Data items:
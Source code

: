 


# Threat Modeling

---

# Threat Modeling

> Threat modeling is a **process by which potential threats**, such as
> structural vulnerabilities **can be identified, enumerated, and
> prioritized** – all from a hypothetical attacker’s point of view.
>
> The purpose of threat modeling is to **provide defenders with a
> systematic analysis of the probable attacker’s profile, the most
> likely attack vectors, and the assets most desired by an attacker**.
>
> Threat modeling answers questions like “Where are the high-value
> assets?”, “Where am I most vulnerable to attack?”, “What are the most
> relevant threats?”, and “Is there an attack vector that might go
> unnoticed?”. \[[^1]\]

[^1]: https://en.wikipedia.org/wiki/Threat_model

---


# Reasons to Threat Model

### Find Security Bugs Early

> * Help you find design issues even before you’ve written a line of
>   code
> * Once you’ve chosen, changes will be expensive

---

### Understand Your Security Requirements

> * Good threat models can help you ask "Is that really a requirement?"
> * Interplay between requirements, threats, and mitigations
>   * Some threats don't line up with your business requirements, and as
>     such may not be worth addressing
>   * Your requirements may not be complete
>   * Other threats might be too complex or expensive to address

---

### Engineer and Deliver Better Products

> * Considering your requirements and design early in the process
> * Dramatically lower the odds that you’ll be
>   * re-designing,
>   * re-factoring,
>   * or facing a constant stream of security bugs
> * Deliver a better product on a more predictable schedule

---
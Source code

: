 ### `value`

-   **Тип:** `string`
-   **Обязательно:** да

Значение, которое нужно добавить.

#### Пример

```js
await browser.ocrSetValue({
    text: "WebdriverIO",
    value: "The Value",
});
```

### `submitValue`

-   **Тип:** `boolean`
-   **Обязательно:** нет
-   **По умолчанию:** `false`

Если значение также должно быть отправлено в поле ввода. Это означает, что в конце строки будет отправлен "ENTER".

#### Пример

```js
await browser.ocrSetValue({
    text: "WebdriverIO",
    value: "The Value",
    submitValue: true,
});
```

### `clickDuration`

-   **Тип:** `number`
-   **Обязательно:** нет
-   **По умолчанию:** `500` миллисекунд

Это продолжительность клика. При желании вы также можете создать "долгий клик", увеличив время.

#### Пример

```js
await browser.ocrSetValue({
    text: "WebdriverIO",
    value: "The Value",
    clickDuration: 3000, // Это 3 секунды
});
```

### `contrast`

» Try it:
Emit an exact copy of the lines spanning the start of the records to the line containing "of security bugs", inclusive, and no other output.

» Answer to this task:
Source code

: 


# Threat Modeling

---

# Threat Modeling

> Threat modeling is a **process by which potential threats**, such as
> structural vulnerabilities **can be identified, enumerated, and
> prioritized** – all from a hypothetical attacker’s point of view.
>
> The purpose of threat modeling is to **provide defenders with a
> systematic analysis of the probable attacker’s profile, the most
> likely attack vectors, and the assets most desired by an attacker**.
>
> Threat modeling answers questions like “Where are the high-value
> assets?”, “Where am I most vulnerable to attack?”, “What are the most
> relevant threats?”, and “Is there an attack vector that might go
> unnoticed?”. \[[^1]\]

[^1]: https://en.wikipedia.org/wiki/Threat_model

---


# Reasons to Threat Model

### Find Security Bugs Early

> * Help you find design issues even before you’ve written a line of
>   code
> * Once you’ve chosen, changes will be expensive

---

### Understand Your Security Requirements

> * Good threat models can help you ask "Is that really a requirement?"
> * Interplay between requirements, threats, and mitigations
>   * Some threats don't line up with your business requirements, and as
>     such may not be worth addressing
>   * Your requirements may not be complete
>   * Other threats might be too complex or expensive to address

---

### Engineer and Deliver Better Products

> * Considering your requirements and design early in the process
> * Dramatically lower the odds that you’ll be
>   * re-designing,
>   * re-factoring,
>   * or facing a constant stream of security bugs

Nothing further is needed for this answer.